WHAT TO PRODUCE: Only the line containing "需要注意的是，部分旧版本的i" and the lines after it, through the end of the data below, are to be returned, each exactly as it stands.

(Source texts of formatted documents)
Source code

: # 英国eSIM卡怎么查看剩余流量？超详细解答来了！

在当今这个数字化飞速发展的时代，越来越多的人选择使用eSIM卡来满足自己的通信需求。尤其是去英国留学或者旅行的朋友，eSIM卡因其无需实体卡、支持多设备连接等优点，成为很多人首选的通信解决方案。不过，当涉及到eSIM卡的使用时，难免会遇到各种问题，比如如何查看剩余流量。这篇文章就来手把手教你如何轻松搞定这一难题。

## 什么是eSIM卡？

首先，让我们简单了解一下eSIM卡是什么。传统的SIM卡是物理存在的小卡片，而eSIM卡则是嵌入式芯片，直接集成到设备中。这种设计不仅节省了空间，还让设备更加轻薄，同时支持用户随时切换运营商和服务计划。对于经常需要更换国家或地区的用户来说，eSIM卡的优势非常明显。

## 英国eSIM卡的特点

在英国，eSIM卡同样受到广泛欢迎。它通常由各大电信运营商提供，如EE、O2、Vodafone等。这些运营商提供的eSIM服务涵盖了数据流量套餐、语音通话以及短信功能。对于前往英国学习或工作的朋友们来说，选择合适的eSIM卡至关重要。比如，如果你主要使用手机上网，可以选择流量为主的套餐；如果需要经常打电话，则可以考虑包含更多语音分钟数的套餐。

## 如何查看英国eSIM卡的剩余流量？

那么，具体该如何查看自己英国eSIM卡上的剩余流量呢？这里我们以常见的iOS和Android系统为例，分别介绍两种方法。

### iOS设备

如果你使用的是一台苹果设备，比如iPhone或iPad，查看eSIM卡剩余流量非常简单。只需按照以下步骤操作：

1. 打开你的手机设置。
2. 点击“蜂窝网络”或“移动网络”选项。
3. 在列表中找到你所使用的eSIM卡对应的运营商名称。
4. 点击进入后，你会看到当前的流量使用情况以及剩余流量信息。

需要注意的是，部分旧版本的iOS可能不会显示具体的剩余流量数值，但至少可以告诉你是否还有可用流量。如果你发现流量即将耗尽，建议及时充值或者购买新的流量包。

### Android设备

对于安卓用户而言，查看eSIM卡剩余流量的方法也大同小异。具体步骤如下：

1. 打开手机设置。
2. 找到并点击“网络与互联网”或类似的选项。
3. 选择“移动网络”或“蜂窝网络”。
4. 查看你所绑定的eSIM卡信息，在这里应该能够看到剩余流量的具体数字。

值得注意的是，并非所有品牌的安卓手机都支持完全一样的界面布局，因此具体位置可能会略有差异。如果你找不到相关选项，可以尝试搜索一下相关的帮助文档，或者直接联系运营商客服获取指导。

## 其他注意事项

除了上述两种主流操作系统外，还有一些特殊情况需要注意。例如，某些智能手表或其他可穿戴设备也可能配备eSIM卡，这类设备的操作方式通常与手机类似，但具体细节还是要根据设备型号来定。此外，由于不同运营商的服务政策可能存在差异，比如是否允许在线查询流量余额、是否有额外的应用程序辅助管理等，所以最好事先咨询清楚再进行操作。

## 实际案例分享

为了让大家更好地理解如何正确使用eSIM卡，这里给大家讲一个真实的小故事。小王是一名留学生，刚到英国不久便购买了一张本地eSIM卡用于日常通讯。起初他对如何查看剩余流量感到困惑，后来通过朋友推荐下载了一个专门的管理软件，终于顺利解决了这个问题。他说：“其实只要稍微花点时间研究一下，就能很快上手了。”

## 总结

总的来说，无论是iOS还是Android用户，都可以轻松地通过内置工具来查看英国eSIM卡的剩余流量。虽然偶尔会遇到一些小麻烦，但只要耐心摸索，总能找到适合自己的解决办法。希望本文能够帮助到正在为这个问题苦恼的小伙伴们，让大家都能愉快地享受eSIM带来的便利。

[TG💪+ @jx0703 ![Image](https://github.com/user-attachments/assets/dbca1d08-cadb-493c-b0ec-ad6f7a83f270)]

FINISHED TASK:
需要注意的是，部分旧版本的iOS可能不会显示具体的剩余流量数值，但至少可以告诉你是否还有可用流量。如果你发现流量即将耗尽，建议及时充值或者购买新的流量包。

### Android设备

对于安卓用户而言，查看eSIM卡剩余流量的方法也大同小异。具体步骤如下：

1. 打开手机设置。
2. 找到并点击“网络与互联网”或类似的选项。
3. 选择“移动网络”或“蜂窝网络”。
4. 查看你所绑定的eSIM卡信息，在这里应该能够看到剩余流量的具体数字。

值得注意的是，并非所有品牌的安卓手机都支持完全一样的界面布局，因此具体位置可能会略有差异。如果你找不到相关选项，可以尝试搜索一下相关的帮助文档，或者直接联系运营商客服获取指导。

## 其他注意事项

除了上述两种主流操作系统外，还有一些特殊情况需要注意。例如，某些智能手表或其他可穿戴设备也可能配备eSIM卡，这类设备的操作方式通常与手机类似，但具体细节还是要根据设备型号来定。此外，由于不同运营商的服务政策可能存在差异，比如是否允许在线查询流量余额、是否有额外的应用程序辅助管理等，所以最好事先咨询清楚再进行操作。

## 实际案例分享

为了让大家更好地理解如何正确使用eSIM卡，这里给大家讲一个真实的小故事。小王是一名留学生，刚到英国不久便购买了一张本地eSIM卡用于日常通讯。起初他对如何查看剩余流量感到困惑，后来通过朋友推荐下载了一个专门的管理软件，终于顺利解决了这个问题。他说：“其实只要稍微花点时间研究一下，就能很快上手了。”

## 总结

总的来说，无论是iOS还是Android用户，都可以轻松地通过内置工具来查看英国eSIM卡的剩余流量。虽然偶尔会遇到一些小麻烦，但只要耐心摸索，总能找到适合自己的解决办法。希望本文能够帮助到正在为这个问题苦恼的小伙伴们，让大家都能愉快地享受eSIM带来的便利。

[TG💪+ @jx0703 ![Image](https://github.com/user-attachments/assets/dbca1d08-cadb-493c-b0ec-ad6f7a83f270)]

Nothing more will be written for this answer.